» Work required: Return the data that follows exactly. Include every line.

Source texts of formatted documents
---+---

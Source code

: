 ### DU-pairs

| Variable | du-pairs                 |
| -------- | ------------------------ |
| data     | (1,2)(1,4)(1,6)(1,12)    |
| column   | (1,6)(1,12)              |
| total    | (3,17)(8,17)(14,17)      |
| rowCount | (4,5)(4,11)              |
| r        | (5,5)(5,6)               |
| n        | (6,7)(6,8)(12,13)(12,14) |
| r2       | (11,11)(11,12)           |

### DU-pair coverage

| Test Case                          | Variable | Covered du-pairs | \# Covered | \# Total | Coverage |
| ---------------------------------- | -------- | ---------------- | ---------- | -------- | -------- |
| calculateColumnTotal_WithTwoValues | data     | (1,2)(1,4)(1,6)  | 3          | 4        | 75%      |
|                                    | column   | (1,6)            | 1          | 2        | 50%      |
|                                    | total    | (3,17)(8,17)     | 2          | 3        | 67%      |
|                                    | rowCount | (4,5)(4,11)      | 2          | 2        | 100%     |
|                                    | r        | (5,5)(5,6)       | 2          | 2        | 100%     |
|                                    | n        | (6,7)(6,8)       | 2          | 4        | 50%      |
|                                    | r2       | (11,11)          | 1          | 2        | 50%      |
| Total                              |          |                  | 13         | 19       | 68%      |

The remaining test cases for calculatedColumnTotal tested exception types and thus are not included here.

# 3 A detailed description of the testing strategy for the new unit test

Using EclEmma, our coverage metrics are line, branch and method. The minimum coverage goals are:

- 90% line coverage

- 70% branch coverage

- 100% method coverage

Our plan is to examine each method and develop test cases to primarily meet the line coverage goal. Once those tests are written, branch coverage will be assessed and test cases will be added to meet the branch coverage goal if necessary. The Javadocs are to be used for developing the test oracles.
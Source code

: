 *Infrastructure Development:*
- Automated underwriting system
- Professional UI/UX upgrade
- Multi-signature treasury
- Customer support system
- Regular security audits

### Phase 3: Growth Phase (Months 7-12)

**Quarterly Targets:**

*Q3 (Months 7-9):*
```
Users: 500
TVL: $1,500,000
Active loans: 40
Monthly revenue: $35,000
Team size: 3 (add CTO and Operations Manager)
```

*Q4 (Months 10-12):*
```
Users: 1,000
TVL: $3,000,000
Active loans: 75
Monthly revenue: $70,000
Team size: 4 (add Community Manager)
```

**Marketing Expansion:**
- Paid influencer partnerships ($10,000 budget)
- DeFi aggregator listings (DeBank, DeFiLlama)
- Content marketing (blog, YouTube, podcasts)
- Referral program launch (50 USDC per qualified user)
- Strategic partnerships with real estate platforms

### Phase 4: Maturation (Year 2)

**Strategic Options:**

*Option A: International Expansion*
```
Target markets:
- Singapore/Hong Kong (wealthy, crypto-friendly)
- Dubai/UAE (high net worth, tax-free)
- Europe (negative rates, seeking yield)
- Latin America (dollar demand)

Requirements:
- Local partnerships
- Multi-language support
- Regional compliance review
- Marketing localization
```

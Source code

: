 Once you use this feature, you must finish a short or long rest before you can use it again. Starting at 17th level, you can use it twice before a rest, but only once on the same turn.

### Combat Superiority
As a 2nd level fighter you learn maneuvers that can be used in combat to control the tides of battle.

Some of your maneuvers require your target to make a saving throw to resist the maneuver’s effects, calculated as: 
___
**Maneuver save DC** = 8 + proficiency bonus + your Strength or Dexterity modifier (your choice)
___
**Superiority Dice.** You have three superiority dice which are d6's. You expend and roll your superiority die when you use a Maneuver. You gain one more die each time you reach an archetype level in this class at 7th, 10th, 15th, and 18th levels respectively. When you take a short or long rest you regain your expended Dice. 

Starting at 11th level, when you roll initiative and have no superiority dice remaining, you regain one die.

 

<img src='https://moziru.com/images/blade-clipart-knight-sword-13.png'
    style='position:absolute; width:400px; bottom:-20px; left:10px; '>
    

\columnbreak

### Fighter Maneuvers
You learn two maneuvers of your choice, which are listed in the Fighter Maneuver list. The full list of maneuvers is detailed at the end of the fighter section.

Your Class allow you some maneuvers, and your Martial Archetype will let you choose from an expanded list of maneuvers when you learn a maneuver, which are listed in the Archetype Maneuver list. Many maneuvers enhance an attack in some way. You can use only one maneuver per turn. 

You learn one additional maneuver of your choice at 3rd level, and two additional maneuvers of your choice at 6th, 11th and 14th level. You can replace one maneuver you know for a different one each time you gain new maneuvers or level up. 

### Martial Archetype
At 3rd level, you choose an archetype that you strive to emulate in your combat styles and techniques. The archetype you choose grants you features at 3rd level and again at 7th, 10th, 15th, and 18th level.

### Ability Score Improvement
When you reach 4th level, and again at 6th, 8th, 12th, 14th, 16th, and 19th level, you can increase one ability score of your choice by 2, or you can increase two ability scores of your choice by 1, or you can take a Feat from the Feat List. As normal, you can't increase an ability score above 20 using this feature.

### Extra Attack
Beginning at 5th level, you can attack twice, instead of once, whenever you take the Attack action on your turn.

---+---

» Result for this task:
Source code

: ### DU-pairs

| Variable | du-pairs                 |
| -------- | ------------------------ |
| data     | (1,2)(1,4)(1,6)(1,12)    |
| column   | (1,6)(1,12)              |
| total    | (3,17)(8,17)(14,17)      |
| rowCount | (4,5)(4,11)              |
| r        | (5,5)(5,6)               |
| n        | (6,7)(6,8)(12,13)(12,14) |
| r2       | (11,11)(11,12)           |

### DU-pair coverage

| Test Case                          | Variable | Covered du-pairs | \# Covered | \# Total | Coverage |
| ---------------------------------- | -------- | ---------------- | ---------- | -------- | -------- |
| calculateColumnTotal_WithTwoValues | data     | (1,2)(1,4)(1,6)  | 3          | 4        | 75%      |
|                                    | column   | (1,6)            | 1          | 2        | 50%      |
|                                    | total    | (3,17)(8,17)     | 2          | 3        | 67%      |
|                                    | rowCount | (4,5)(4,11)      | 2          | 2        | 100%     |
|                                    | r        | (5,5)(5,6)       | 2          | 2        | 100%     |
|                                    | n        | (6,7)(6,8)       | 2          | 4        | 50%      |
|                                    | r2       | (11,11)          | 1          | 2        | 50%      |
| Total                              |          |                  | 13         | 19       | 68%      |

The remaining test cases for calculatedColumnTotal tested exception types and thus are not included here.

# 3 A detailed description of the testing strategy for the new unit test

Using EclEmma, our coverage metrics are line, branch and method. The minimum coverage goals are:

- 90% line coverage

- 70% branch coverage

- 100% method coverage

Our plan is to examine each method and develop test cases to primarily meet the line coverage goal. Once those tests are written, branch coverage will be assessed and test cases will be added to meet the branch coverage goal if necessary. The Javadocs are to be used for developing the test oracles.
Source code

: *Infrastructure Development:*
- Automated underwriting system
- Professional UI/UX upgrade
- Multi-signature treasury
- Customer support system
- Regular security audits

### Phase 3: Growth Phase (Months 7-12)

**Quarterly Targets:**

*Q3 (Months 7-9):*
```
Users: 500
TVL: $1,500,000
Active loans: 40
Monthly revenue: $35,000
Team size: 3 (add CTO and Operations Manager)
```

*Q4 (Months 10-12):*
```
Users: 1,000
TVL: $3,000,000
Active loans: 75
Monthly revenue: $70,000
Team size: 4 (add Community Manager)
```

**Marketing Expansion:**
- Paid influencer partnerships ($10,000 budget)
- DeFi aggregator listings (DeBank, DeFiLlama)
- Content marketing (blog, YouTube, podcasts)
- Referral program launch (50 USDC per qualified user)
- Strategic partnerships with real estate platforms

### Phase 4: Maturation (Year 2)

**Strategic Options:**

*Option A: International Expansion*
```
Target markets:
- Singapore/Hong Kong (wealthy, crypto-friendly)
- Dubai/UAE (high net worth, tax-free)
- Europe (negative rates, seeking yield)
- Latin America (dollar demand)

Requirements:
- Local partnerships
- Multi-language support
- Regional compliance review
- Marketing localization
```

Source code

: Once you use this feature, you must finish a short or long rest before you can use it again. Starting at 17th level, you can use it twice before a rest, but only once on the same turn.

### Combat Superiority
As a 2nd level fighter you learn maneuvers that can be used in combat to control the tides of battle.

Some of your maneuvers require your target to make a saving throw to resist the maneuver’s effects, calculated as: 
___
**Maneuver save DC** = 8 + proficiency bonus + your Strength or Dexterity modifier (your choice)
___
**Superiority Dice.** You have three superiority dice which are d6's. You expend and roll your superiority die when you use a Maneuver. You gain one more die each time you reach an archetype level in this class at 7th, 10th, 15th, and 18th levels respectively. When you take a short or long rest you regain your expended Dice. 

Starting at 11th level, when you roll initiative and have no superiority dice remaining, you regain one die.

 

<img src='https://moziru.com/images/blade-clipart-knight-sword-13.png'
    style='position:absolute; width:400px; bottom:-20px; left:10px; '>
    

\columnbreak

### Fighter Maneuvers
You learn two maneuvers of your choice, which are listed in the Fighter Maneuver list. The full list of maneuvers is detailed at the end of the fighter section.

Your Class allow you some maneuvers, and your Martial Archetype will let you choose from an expanded list of maneuvers when you learn a maneuver, which are listed in the Archetype Maneuver list. Many maneuvers enhance an attack in some way. You can use only one maneuver per turn. 

You learn one additional maneuver of your choice at 3rd level, and two additional maneuvers of your choice at 6th, 11th and 14th level. You can replace one maneuver you know for a different one each time you gain new maneuvers or level up. 

### Martial Archetype
At 3rd level, you choose an archetype that you strive to emulate in your combat styles and techniques. The archetype you choose grants you features at 3rd level and again at 7th, 10th, 15th, and 18th level.

### Ability Score Improvement
When you reach 4th level, and again at 6th, 8th, 12th, 14th, 16th, and 19th level, you can increase one ability score of your choice by 2, or you can increase two ability scores of your choice by 1, or you can take a Feat from the Feat List. As normal, you can't increase an ability score above 20 using this feature.

### Extra Attack
Beginning at 5th level, you can attack twice, instead of once, whenever you take the Attack action on your turn.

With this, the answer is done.